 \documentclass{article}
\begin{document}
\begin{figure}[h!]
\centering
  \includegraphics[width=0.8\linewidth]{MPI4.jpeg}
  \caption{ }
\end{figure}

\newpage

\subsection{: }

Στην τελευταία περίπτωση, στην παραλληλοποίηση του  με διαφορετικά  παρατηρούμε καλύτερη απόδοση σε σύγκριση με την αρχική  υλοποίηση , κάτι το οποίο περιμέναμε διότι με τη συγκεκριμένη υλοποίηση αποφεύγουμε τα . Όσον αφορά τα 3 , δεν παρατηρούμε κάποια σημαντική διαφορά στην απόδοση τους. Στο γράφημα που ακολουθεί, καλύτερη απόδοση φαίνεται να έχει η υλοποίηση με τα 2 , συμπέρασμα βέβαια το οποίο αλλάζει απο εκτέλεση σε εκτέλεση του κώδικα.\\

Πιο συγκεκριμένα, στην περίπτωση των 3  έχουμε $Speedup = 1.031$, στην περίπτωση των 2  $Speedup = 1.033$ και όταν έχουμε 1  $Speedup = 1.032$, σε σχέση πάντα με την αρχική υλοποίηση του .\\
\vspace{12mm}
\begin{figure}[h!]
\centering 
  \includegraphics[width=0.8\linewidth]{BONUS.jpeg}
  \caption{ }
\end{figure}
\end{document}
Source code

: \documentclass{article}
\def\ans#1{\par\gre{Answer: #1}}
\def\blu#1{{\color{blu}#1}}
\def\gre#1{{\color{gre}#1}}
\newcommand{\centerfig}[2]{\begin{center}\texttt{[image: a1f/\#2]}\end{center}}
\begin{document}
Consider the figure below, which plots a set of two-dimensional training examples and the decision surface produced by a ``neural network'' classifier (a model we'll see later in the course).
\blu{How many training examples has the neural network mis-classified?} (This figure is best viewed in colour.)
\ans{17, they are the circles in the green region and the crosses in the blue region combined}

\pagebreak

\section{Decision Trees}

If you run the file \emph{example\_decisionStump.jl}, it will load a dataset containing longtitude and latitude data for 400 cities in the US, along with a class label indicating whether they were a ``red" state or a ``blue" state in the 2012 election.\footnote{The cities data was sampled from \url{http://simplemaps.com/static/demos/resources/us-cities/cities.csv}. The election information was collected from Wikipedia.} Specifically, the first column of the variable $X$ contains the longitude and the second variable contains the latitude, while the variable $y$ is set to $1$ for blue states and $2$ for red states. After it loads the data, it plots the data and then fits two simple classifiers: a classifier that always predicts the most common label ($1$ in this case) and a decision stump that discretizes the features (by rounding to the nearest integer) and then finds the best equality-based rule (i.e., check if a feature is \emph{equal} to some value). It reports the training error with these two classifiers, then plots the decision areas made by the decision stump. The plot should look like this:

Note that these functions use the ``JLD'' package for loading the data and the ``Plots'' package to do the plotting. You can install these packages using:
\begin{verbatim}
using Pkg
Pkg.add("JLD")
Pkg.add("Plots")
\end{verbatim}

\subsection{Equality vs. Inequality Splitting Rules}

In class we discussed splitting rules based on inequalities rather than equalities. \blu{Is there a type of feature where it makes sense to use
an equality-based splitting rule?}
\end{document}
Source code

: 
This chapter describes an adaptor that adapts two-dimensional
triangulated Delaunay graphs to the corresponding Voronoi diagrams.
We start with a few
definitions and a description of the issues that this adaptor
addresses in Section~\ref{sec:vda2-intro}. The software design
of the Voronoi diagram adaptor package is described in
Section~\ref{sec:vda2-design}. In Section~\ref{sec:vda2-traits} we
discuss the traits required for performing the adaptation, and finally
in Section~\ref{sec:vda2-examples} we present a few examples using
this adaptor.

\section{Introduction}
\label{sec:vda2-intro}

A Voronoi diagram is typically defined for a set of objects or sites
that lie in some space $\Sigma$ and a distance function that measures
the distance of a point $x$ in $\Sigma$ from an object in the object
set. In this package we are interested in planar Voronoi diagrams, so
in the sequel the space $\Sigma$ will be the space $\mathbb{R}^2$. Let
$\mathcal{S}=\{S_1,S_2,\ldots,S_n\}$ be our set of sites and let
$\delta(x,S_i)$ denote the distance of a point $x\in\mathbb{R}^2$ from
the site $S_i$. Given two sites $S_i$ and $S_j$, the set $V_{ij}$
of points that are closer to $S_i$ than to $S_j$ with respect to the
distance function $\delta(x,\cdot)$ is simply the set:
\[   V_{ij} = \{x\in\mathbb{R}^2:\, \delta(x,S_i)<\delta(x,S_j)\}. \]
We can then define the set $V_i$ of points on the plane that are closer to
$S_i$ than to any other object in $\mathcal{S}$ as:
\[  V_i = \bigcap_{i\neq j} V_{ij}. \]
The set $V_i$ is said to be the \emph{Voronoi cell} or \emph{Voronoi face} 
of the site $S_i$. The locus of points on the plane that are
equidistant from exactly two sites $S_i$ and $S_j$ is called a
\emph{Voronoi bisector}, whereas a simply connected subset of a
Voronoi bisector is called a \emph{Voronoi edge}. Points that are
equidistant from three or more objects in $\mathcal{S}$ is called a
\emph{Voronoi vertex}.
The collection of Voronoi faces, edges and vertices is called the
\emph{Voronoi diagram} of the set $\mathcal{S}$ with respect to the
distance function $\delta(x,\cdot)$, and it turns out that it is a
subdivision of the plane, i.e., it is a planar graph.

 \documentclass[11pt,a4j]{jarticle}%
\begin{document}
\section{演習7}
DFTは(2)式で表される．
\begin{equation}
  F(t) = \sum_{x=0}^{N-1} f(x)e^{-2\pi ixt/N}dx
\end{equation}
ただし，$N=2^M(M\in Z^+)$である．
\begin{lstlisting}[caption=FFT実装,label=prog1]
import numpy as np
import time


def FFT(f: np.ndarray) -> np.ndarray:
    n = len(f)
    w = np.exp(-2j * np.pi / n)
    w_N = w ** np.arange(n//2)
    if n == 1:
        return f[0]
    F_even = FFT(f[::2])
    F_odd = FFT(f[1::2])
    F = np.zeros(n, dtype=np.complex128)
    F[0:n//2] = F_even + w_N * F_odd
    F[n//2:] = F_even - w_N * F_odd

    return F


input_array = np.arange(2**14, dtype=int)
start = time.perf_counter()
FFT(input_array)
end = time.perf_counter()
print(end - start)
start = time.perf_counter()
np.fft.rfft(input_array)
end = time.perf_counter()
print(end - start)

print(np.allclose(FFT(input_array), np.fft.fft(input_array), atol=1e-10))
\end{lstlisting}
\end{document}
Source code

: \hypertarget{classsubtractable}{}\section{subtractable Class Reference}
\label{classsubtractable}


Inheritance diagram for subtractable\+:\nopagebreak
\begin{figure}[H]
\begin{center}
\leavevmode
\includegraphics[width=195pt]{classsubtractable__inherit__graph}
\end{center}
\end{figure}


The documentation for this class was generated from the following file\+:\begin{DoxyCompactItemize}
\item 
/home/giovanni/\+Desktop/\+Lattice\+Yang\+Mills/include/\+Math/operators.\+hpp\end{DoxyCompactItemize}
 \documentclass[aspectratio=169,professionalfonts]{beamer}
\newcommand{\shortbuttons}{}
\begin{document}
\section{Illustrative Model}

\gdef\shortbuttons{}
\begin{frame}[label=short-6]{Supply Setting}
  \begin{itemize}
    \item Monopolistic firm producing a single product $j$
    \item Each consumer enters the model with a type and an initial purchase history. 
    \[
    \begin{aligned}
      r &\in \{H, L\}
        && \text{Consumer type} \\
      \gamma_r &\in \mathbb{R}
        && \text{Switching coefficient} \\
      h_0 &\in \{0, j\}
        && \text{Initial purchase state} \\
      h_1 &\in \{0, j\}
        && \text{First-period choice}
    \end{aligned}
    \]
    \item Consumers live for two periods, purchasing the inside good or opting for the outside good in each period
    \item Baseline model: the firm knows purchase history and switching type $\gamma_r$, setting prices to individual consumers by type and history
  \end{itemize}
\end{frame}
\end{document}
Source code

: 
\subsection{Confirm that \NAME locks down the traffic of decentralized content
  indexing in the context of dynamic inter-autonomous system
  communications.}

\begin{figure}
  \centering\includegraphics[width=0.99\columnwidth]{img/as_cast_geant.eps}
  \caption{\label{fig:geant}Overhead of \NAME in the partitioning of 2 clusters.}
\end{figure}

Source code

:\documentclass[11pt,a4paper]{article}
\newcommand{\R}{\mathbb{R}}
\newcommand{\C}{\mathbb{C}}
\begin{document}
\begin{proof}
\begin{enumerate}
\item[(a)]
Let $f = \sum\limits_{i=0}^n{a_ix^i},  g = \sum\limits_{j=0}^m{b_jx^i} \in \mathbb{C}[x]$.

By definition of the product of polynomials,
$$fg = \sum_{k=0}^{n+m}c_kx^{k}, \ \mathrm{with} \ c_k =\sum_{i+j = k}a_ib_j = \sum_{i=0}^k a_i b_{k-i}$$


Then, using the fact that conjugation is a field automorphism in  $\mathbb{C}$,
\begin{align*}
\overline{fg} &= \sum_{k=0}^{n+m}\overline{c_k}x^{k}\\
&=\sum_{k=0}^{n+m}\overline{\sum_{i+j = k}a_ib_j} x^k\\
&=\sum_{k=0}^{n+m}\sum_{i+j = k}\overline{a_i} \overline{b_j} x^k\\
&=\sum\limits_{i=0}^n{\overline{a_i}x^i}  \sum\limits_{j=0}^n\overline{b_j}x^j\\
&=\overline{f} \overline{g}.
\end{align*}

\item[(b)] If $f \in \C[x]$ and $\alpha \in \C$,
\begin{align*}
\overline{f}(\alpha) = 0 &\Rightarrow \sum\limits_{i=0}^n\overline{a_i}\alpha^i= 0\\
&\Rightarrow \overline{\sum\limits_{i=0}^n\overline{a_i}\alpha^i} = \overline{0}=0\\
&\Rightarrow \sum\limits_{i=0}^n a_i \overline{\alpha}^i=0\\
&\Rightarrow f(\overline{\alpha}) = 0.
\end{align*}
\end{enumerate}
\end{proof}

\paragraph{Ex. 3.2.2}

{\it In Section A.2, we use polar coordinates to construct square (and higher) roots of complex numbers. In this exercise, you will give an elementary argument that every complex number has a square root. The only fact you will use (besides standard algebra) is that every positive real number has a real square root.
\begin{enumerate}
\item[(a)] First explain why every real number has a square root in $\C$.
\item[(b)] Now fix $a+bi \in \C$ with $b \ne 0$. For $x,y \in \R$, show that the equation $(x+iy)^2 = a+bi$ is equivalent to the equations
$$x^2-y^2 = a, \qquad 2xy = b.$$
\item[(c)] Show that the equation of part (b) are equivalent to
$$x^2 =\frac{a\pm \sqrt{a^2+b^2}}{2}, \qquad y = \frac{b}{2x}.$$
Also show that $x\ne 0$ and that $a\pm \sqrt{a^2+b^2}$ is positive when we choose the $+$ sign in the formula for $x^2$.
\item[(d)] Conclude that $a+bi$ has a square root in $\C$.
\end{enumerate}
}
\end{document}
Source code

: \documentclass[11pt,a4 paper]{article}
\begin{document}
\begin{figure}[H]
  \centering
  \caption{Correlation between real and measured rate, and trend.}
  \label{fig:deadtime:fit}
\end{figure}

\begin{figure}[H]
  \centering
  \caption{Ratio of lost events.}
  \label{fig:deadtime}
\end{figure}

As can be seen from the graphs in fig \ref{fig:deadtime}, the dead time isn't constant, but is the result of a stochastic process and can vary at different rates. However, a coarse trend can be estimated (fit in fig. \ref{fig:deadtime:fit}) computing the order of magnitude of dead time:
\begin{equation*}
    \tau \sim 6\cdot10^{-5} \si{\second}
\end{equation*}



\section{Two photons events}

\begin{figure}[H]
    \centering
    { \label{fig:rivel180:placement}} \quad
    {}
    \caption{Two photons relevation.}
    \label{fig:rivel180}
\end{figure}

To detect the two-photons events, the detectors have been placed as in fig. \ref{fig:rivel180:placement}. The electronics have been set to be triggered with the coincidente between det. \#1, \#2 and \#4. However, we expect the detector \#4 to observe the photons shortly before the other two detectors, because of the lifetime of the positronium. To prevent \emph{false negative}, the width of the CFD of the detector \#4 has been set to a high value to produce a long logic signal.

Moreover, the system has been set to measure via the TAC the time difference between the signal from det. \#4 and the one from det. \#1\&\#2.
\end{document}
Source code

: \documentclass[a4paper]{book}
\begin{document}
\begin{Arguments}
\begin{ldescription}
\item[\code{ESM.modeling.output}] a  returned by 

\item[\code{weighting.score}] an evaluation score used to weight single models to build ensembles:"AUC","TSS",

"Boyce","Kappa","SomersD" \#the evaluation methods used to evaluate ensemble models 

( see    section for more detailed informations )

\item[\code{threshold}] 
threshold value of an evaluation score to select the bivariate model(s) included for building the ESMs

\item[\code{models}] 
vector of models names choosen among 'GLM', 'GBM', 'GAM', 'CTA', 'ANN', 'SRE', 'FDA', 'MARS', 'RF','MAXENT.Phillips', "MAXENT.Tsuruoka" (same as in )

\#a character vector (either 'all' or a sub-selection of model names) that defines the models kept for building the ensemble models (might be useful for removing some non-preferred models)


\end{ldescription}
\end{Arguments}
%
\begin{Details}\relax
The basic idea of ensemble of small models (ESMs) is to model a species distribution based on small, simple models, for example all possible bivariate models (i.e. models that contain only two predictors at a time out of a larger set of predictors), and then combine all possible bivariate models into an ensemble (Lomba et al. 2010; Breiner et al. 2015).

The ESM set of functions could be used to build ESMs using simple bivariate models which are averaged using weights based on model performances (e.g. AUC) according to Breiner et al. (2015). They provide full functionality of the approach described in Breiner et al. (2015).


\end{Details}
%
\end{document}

## [Exercise prompt]
Filter the data above down to lines with the word "dtype", and copy them.

## [Answer section]
    F = np.zeros(n, dtype=np.complex128)
input_array = np.arange(2**14, dtype=int)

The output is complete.